[Stored data]
┌──

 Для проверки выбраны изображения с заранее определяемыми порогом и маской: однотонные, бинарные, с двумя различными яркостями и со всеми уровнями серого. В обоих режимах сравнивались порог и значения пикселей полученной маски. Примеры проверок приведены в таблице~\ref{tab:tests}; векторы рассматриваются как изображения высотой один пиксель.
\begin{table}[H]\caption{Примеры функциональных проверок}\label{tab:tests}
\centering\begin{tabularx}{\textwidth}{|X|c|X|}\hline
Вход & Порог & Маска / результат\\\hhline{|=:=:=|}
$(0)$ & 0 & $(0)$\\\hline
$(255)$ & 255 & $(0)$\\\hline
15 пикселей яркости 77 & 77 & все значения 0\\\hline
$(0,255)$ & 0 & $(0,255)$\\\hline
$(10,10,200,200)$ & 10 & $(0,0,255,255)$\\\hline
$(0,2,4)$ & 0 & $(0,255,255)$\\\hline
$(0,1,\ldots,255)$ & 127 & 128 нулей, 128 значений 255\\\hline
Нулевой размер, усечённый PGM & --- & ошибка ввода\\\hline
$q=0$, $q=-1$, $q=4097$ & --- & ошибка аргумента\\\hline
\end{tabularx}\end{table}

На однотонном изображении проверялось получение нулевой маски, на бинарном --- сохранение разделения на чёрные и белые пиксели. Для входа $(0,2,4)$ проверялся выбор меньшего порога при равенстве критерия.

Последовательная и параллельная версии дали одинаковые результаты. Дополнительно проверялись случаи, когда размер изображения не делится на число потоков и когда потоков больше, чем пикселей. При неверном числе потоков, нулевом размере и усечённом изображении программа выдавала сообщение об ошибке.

└──

* **The problem**: Return exactly the line that contains "0 & $(0,255,255)$\\\hline" and every line after it, through the last line of the records.

* **Response below**:
$(0,2,4)$ & 0 & $(0,255,255)$\\\hline
$(0,1,\ldots,255)$ & 127 & 128 нулей, 128 значений 255\\\hline
Нулевой размер, усечённый PGM & --- & ошибка ввода\\\hline
$q=0$, $q=-1$, $q=4097$ & --- & ошибка аргумента\\\hline
\end{tabularx}\end{table}

На однотонном изображении проверялось получение нулевой маски, на бинарном --- сохранение разделения на чёрные и белые пиксели. Для входа $(0,2,4)$ проверялся выбор меньшего порога при равенстве критерия.

Последовательная и параллельная версии дали одинаковые результаты. Дополнительно проверялись случаи, когда размер изображения не делится на число потоков и когда потоков больше, чем пикселей. При неверном числе потоков, нулевом размере и усечённом изображении программа выдавала сообщение об ошибке.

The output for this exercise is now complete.